For the records below, output each line exactly as it appears, from the first through the line with "Kehtestatavuse jaoks on".
--- MATERIAL FOR THIS TASK ---
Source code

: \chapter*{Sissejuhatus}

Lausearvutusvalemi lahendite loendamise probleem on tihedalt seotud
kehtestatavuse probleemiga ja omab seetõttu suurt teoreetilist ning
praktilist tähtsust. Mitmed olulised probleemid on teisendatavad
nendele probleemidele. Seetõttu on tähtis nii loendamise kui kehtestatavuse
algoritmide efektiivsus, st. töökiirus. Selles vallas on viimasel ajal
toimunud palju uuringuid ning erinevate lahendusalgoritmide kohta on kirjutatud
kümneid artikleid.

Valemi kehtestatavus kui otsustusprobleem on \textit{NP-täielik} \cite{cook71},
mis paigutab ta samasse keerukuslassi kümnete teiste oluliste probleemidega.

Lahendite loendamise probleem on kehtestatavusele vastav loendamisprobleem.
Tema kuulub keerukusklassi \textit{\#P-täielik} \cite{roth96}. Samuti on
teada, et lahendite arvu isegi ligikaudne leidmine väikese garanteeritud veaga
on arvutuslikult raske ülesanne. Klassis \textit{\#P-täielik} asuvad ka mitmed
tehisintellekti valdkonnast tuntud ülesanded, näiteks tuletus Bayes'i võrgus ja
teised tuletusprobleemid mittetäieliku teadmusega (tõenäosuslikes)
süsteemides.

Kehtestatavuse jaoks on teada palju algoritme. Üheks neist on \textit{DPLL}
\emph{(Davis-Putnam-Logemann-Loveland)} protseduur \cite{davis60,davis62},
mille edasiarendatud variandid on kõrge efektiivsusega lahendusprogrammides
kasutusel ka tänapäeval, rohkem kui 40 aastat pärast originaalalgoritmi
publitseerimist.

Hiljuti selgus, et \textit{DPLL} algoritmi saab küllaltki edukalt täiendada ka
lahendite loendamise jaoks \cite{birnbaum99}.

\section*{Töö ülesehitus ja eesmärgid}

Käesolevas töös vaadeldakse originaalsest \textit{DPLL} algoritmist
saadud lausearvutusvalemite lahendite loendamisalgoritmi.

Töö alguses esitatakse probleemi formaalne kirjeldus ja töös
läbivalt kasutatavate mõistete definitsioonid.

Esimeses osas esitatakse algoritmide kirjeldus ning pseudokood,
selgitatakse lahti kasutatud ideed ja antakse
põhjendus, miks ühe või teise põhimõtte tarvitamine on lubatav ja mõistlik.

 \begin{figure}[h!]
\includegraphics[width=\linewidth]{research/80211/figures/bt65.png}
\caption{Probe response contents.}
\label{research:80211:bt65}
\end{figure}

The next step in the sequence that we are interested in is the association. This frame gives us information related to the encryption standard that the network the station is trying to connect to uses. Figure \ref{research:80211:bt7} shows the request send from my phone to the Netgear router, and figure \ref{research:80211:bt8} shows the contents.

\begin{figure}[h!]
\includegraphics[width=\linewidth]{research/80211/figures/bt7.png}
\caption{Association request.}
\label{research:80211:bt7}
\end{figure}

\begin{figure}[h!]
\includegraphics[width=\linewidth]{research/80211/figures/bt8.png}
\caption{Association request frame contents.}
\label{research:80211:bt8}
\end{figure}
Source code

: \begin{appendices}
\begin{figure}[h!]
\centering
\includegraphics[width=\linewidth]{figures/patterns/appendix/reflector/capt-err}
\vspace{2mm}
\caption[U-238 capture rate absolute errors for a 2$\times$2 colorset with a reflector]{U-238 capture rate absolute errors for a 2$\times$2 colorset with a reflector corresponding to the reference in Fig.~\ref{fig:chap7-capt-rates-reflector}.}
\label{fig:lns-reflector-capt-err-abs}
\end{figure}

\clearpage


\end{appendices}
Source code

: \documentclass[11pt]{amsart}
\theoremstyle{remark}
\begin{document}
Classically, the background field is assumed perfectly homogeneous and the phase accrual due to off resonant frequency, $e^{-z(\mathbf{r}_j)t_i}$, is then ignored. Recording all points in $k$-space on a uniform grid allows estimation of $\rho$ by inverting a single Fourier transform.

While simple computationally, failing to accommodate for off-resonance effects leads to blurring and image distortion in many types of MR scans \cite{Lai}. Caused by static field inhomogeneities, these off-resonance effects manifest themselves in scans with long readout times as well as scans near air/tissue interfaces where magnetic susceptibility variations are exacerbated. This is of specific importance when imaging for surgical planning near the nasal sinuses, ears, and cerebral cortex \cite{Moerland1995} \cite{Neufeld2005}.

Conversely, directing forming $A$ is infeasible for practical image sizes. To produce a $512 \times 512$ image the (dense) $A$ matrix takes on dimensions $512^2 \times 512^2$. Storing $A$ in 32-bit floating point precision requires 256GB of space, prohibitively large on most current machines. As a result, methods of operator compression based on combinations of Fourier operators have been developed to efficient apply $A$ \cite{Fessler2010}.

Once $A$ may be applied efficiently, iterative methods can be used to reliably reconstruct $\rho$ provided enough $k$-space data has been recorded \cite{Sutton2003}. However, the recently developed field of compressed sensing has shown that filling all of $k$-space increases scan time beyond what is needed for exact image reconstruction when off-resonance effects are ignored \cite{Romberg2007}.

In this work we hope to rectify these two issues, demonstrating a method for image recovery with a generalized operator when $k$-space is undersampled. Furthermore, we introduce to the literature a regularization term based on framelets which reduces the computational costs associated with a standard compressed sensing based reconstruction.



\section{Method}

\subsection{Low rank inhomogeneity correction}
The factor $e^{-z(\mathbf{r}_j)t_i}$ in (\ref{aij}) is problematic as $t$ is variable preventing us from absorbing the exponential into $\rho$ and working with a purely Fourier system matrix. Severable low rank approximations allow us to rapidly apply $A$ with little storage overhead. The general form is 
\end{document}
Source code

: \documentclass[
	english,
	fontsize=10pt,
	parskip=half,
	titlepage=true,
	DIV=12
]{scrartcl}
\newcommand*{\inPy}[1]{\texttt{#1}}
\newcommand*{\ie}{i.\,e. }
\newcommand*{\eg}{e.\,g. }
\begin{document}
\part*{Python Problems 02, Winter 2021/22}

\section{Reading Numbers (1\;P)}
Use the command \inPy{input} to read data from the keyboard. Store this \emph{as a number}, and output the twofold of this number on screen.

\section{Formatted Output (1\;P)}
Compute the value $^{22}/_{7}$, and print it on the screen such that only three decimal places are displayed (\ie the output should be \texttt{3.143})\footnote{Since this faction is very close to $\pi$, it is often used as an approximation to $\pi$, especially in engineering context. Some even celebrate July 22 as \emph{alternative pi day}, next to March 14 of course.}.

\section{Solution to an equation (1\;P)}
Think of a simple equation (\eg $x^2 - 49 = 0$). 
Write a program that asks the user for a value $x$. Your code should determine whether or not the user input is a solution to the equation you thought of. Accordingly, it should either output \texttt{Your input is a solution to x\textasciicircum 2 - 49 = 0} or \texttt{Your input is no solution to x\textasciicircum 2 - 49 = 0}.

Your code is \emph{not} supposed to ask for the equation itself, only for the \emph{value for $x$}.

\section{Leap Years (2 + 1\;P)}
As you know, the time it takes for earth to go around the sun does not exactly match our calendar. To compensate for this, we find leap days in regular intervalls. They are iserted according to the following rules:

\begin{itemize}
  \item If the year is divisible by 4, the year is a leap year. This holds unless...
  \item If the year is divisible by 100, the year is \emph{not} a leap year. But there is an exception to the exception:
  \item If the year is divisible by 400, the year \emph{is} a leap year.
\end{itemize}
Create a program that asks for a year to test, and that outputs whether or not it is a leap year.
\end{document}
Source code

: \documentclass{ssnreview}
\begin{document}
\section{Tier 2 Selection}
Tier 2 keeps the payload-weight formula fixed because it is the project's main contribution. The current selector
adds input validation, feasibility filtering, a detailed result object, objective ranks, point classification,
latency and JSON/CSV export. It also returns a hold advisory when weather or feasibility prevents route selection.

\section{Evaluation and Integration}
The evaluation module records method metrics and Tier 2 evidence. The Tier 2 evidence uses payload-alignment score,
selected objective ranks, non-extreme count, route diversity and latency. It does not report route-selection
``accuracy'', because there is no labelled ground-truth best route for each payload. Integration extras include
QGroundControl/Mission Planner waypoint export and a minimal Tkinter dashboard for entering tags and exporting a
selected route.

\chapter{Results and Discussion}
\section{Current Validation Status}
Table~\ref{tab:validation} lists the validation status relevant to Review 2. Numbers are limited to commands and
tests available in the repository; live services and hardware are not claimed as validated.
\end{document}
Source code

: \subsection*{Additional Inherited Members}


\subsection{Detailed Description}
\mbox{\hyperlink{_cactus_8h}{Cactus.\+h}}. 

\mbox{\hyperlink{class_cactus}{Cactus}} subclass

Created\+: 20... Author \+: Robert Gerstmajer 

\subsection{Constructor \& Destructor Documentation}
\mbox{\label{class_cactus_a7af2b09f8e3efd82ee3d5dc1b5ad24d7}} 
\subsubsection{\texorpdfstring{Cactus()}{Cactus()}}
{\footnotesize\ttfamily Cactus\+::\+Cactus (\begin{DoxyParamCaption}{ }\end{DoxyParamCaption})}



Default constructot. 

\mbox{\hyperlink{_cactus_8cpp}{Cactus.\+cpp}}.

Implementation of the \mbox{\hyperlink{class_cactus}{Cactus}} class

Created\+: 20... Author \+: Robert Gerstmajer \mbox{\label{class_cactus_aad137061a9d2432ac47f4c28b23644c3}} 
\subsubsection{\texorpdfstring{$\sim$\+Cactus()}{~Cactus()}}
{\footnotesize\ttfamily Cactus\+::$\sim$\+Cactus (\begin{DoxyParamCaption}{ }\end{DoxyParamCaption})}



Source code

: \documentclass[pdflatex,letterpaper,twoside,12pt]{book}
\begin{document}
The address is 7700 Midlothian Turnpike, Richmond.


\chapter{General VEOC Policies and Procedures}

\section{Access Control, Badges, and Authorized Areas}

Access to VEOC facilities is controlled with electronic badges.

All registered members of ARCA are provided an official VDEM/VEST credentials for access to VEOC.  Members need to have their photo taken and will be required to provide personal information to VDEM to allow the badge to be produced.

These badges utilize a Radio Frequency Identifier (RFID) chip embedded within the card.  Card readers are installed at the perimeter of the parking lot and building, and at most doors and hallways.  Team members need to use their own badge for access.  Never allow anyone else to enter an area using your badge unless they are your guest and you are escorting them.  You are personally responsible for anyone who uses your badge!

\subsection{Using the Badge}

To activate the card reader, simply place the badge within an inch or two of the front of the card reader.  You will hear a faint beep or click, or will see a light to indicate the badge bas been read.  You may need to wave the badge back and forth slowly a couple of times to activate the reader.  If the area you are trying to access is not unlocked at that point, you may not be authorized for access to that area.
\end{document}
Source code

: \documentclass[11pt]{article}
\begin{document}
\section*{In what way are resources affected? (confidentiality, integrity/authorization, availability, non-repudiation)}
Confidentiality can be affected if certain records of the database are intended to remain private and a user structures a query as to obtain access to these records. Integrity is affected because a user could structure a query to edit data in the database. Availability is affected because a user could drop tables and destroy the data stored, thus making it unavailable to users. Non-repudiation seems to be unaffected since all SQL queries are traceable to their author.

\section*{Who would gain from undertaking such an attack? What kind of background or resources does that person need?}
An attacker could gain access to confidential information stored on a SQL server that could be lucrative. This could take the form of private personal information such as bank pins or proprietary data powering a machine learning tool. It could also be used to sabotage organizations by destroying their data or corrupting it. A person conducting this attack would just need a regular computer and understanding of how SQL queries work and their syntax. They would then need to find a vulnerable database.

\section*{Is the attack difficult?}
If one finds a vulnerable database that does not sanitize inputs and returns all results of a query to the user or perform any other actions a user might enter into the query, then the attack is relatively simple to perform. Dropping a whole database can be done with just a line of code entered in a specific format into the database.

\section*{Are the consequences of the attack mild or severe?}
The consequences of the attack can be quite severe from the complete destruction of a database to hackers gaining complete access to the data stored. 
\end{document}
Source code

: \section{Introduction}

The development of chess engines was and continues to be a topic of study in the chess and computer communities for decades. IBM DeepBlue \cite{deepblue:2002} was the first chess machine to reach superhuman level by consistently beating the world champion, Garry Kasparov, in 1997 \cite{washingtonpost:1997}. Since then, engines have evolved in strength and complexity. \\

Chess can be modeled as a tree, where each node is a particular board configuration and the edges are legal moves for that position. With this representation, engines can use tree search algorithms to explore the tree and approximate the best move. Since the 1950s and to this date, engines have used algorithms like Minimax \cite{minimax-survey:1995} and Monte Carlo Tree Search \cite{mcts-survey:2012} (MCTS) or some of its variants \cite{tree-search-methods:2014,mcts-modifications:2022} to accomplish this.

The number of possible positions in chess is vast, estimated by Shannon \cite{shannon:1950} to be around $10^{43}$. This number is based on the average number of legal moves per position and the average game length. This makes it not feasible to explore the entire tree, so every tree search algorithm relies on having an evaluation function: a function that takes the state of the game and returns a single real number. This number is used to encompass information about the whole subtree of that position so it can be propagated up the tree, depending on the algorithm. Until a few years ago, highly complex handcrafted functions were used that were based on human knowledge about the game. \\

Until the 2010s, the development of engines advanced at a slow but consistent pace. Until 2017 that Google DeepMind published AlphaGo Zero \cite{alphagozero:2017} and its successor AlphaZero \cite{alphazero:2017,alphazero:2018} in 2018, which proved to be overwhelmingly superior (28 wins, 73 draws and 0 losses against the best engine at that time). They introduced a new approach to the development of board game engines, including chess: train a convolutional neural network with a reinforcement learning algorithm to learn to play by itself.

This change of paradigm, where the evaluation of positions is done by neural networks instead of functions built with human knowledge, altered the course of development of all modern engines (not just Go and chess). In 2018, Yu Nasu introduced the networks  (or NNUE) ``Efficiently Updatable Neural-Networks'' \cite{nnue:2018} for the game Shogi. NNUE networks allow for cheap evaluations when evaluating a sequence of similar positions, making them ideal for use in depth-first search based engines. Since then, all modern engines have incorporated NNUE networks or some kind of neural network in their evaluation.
---
▶ SOLUTION TO THE EXERCISE:
Source code

: \chapter*{Sissejuhatus}

Lausearvutusvalemi lahendite loendamise probleem on tihedalt seotud
kehtestatavuse probleemiga ja omab seetõttu suurt teoreetilist ning
praktilist tähtsust. Mitmed olulised probleemid on teisendatavad
nendele probleemidele. Seetõttu on tähtis nii loendamise kui kehtestatavuse
algoritmide efektiivsus, st. töökiirus. Selles vallas on viimasel ajal
toimunud palju uuringuid ning erinevate lahendusalgoritmide kohta on kirjutatud
kümneid artikleid.

Valemi kehtestatavus kui otsustusprobleem on \textit{NP-täielik} \cite{cook71},
mis paigutab ta samasse keerukuslassi kümnete teiste oluliste probleemidega.

Lahendite loendamise probleem on kehtestatavusele vastav loendamisprobleem.
Tema kuulub keerukusklassi \textit{\#P-täielik} \cite{roth96}. Samuti on
teada, et lahendite arvu isegi ligikaudne leidmine väikese garanteeritud veaga
on arvutuslikult raske ülesanne. Klassis \textit{\#P-täielik} asuvad ka mitmed
tehisintellekti valdkonnast tuntud ülesanded, näiteks tuletus Bayes'i võrgus ja
teised tuletusprobleemid mittetäieliku teadmusega (tõenäosuslikes)
süsteemides.

Kehtestatavuse jaoks on teada palju algoritme. Üheks neist on \textit{DPLL}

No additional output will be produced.